Data items:
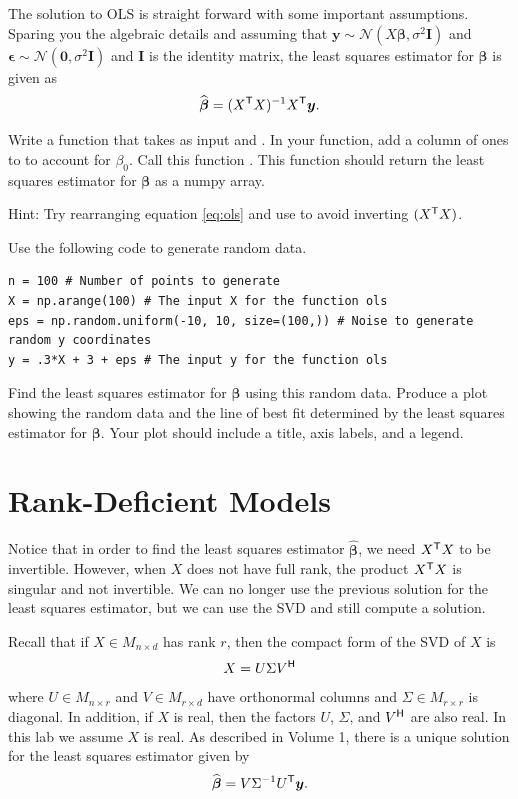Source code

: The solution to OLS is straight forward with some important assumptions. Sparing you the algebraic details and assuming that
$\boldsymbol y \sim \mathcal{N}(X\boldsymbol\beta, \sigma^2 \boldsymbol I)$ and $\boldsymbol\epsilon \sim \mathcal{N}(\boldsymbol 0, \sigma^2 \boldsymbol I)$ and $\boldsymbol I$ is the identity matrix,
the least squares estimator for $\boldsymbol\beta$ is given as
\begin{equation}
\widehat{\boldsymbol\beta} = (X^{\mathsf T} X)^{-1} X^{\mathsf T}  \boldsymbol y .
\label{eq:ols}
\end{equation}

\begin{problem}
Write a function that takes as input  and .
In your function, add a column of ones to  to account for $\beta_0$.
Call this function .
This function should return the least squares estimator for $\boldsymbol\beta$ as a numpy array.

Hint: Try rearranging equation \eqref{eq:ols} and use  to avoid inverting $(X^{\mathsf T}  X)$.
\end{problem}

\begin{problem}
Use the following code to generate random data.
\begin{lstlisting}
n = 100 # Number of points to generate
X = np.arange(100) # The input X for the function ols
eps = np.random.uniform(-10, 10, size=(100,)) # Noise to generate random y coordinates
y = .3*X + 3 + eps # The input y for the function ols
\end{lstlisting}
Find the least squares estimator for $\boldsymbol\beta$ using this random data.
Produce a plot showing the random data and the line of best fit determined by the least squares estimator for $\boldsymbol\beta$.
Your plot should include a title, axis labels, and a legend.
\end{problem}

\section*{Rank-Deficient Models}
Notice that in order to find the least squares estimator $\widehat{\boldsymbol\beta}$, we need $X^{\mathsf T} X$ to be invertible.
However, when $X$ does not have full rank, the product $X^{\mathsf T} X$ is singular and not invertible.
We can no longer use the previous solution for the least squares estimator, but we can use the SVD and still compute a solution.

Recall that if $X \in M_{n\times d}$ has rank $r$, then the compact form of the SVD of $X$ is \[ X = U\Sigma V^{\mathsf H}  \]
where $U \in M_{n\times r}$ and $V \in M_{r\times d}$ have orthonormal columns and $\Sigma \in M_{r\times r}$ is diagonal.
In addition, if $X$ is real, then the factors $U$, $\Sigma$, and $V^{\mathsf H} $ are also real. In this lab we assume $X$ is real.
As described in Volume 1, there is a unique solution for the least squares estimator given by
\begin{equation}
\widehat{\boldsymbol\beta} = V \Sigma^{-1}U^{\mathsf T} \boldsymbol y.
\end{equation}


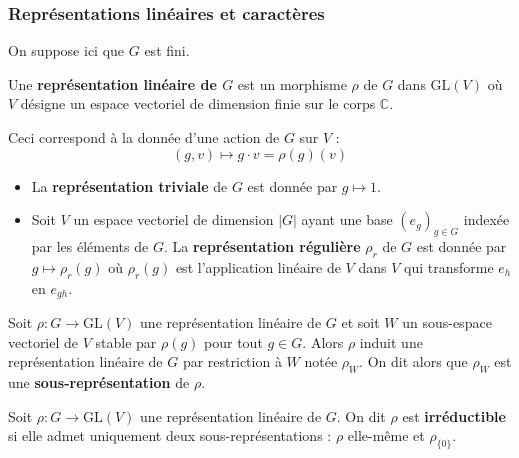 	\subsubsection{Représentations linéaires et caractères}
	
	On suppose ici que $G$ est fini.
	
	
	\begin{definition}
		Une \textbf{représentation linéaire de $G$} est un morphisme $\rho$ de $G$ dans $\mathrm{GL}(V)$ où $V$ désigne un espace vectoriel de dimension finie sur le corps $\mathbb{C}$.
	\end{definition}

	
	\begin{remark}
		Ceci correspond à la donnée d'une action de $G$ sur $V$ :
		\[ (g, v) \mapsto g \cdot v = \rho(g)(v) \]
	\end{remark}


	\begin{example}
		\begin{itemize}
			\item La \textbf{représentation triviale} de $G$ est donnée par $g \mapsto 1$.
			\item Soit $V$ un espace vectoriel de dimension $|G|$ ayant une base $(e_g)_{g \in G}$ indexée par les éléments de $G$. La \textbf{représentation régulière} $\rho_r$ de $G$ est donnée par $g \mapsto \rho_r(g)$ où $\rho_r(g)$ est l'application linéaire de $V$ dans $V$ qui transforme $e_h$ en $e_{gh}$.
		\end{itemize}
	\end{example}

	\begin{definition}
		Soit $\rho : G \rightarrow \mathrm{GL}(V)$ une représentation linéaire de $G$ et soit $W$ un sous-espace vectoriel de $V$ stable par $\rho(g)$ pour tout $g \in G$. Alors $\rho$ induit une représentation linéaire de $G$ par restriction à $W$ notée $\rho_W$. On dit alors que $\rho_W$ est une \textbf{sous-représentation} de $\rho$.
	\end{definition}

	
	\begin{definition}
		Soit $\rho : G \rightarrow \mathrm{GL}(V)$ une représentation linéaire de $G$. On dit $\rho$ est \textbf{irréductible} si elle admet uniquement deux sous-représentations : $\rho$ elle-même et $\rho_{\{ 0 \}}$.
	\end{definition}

Try it => Return all lines above that mention the word "input".

Result =>
Write a function that takes as input  and .
X = np.arange(100) # The input X for the function ols
y = .3*X + 3 + eps # The input y for the function ols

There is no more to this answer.